CDC Ethiopia will provide the technical assistance including follow up and regular supervision of renovation/construction activities. CDC Ethiopia will coordinate the renovations with the regional health bureaus and US universities in selecting and determining the need and the type of renovation to be made. The renovation plan will also be linked and coordinated with the Global Fund supported renovations.

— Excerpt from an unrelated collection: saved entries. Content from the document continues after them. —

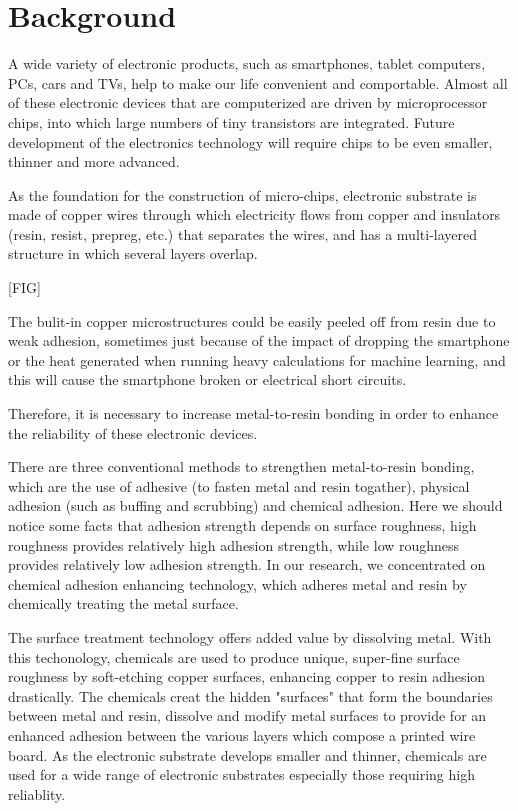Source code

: \documentclass[10pt,twocolumn,letterpaper]{article}
\begin{document}
\section{Background}
A wide variety of electronic products, such as smartphones, tablet computers, PCs, cars and TVs, help to make our life convenient and comportable.
Almost all of these electronic devices that are computerized are driven by microprocessor chips, into which large numbers of tiny transistors are integrated.
Future development of the electronics technology will require chips to be even smaller, thinner and more advanced.

As the foundation for the construction of micro-chips, electronic substrate is made of copper wires through which electricity flows from copper and insulators (resin, resist, prepreg, etc.) that separates the wires, and has a multi-layered structure in which several layers overlap.

[FIG]

The bulit-in copper microstructures could be easily peeled off from resin due to weak adhesion, sometimes just because of the impact of dropping the smartphone or the heat generated when running heavy calculations for machine learning, and this will cause the smartphone broken or electrical short circuits.

Therefore, it is necessary to increase metal-to-resin bonding in order to enhance the reliability of these electronic devices.

There are three conventional methods to strengthen metal-to-resin bonding, which are the use of adhesive (to fasten metal and resin togather), physical adhesion (such as buffing and scrubbing) and chemical adhesion.
Here we should notice some facts that adhesion strength depends on surface roughness, high roughness provides relatively high adhesion strength, while low roughness provides relatively low adhesion strength.
In our research, we concentrated on chemical adhesion enhancing technology, which adheres metal and resin by chemically treating the metal surface.

The surface treatment technology offers added value by dissolving metal.
With this techonology, chemicals are used to produce unique, super-fine surface roughness by soft-etching copper surfaces, enhancing copper to resin adhesion drastically.
The chemicals creat the hidden "surfaces" that form the boundaries between metal and resin, dissolve and modify metal surfaces to provide for an enhanced adhesion between the various layers which compose a printed wire board. 
As the electronic substrate develops smaller and thinner, chemicals are used for a wide range of electronic substrates especially those requiring high reliablity. 
\end{document}
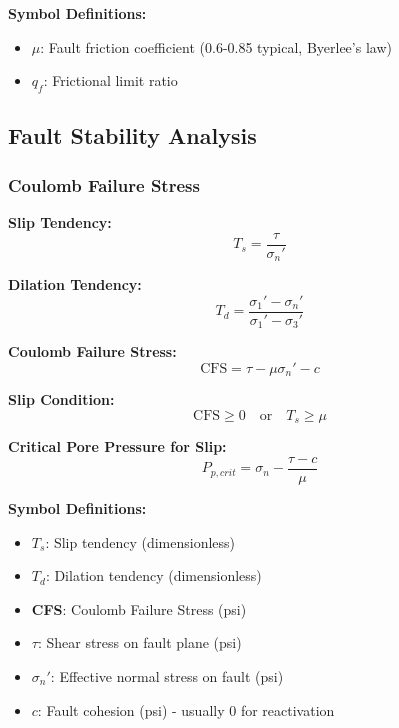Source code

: \documentclass[11pt,a4paper]{article}
\newcommand{\symitem}[2]{\item \textbf{#1}: #2}
\begin{document}
\textbf{Symbol Definitions:}
\begin{itemize}[leftmargin=2cm]
\symitem{$\mu$}{Fault friction coefficient (0.6-0.85 typical, Byerlee's law)}
\symitem{$q_f$}{Frictional limit ratio}
\end{itemize}

\subsection{Fault Stability Analysis}

\subsubsection{Coulomb Failure Stress}

\begin{tcolorbox}[colback=formulabox,colframe=black!75]
\textbf{Slip Tendency:}
\begin{equation}
T_s = \frac{\tau}{\sigma_n'}
\end{equation}

\textbf{Dilation Tendency:}
\begin{equation}
T_d = \frac{\sigma_1' - \sigma_n'}{\sigma_1' - \sigma_3'}
\end{equation}

\textbf{Coulomb Failure Stress:}
\begin{equation}
\text{CFS} = \tau - \mu\sigma_n' - c
\end{equation}

\textbf{Slip Condition:}
\begin{equation}
\text{CFS} \geq 0 \quad \text{or} \quad T_s \geq \mu
\end{equation}

\textbf{Critical Pore Pressure for Slip:}
\begin{equation}
P_{p,crit} = \sigma_n - \frac{\tau - c}{\mu}
\end{equation}
\end{tcolorbox}

\textbf{Symbol Definitions:}
\begin{itemize}[leftmargin=2cm]
\symitem{$T_s$}{Slip tendency (dimensionless)}
\symitem{$T_d$}{Dilation tendency (dimensionless)}
\symitem{CFS}{Coulomb Failure Stress (psi)}
\symitem{$\tau$}{Shear stress on fault plane (psi)}
\symitem{$\sigma_n'$}{Effective normal stress on fault (psi)}
\symitem{$c$}{Fault cohesion (psi) - usually 0 for reactivation}
\end{itemize}
\end{document}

PLUS UP: The ART program in Ethiopia has gathered momentum and the number of sites providing ART has dramatically increased. Many sites which started treatment services have inadequate space and infrastructure, which is an obstacle to rapid expansion of services with acceptable quality. As part of HIV/AIDS treatment, care and prevention implementation, PEPFAR Ethiopia has supported infrastructure and capacity development of health facilities, including major construction and minor renovations for laboratory, ART clinic, VCT, and pharmacy services. For rapid ART scale up and to reach targets, extensive renovations are still required in most hospitals. The infrastructure for VCT, ANC/PMTCT, ART and laboratory services is also limited and does promote rapid expansion of ART. PEPFAR Ethiopia has supported renovation of national and regional reference laboratories, hospital laboratories, and VCT, PMTCT and ART clinics.The effort to increase infrastructure capacity needs further augmentation due to the increased number of ART sites so that scale up will continue at full pace while maintaining the service quality to the ever-increasing HIV patients. Hospitals, which are currently managing the vast majority of patients on treatment and serving as referral hubs for health centers, have enormous patient load and demand. Optimal working space for service delivery is critical at this time since most treatment occurs at hospitals. Through the plus up funding, comprehensive renovation of 15 ART hospital sites and three regional reference laboratories to accommodate the increasing demand for quality HIV/AIDS services will be undertaken; this will create an improved environment for program expansion and help maintain the quality of HIV service delivery.
Small Grants Program
This is an ongoing activity. Several factors conspired in FY06 to prevent PEPFAR Ethiopia from offering small grants. However, we feel confident that the program will get underway in FY07 and are aware of the need to reach these organizations in Ethiopia,
During COP07, PEPFAR Ethiopia will craft a granting program that will address the unique needs of nascent community and faith-based organizations in Ethiopia, and allow PEPFAR Ethiopia to provide rapid funding such organizations directly supporting its goals. The granting program will seek C/FBO with new and creative approaches and ones working in targeted areas,
Selection criteria and program parameters will be developed to ensure compliance with USG procurement regulations. Requests will go to the PEPFAR Ethiopia Working Groups for technical review and approval. The PEPFAR Ethiopia Country Coordinator will provide direct oversight and accountability. These grants will be for between USD 5,000 and 30,000 with duration of no more than one year. PEPFAR Ethiopia is aware of the necessity of providing ongoing support to this type of organization and will make every effort to address the organizations' needs. Each grant is expected to contribute to PEPFAR Ethiopia targets.
The PEPFAR Coordination Office, located at the Embassy, serves to facilitate development and implementation of a unified Emergency Plan that makes best use of the comparative advantages and competencies of participating USG agencies. The country coordinator reports directly to the DCM. The project support assistant serves as the coordinator's operational, logistical, and administrative assistant. The amount represents the basic costs of managing the Coordination Office including meetings (partners and technical), personnel, and contractors' fees.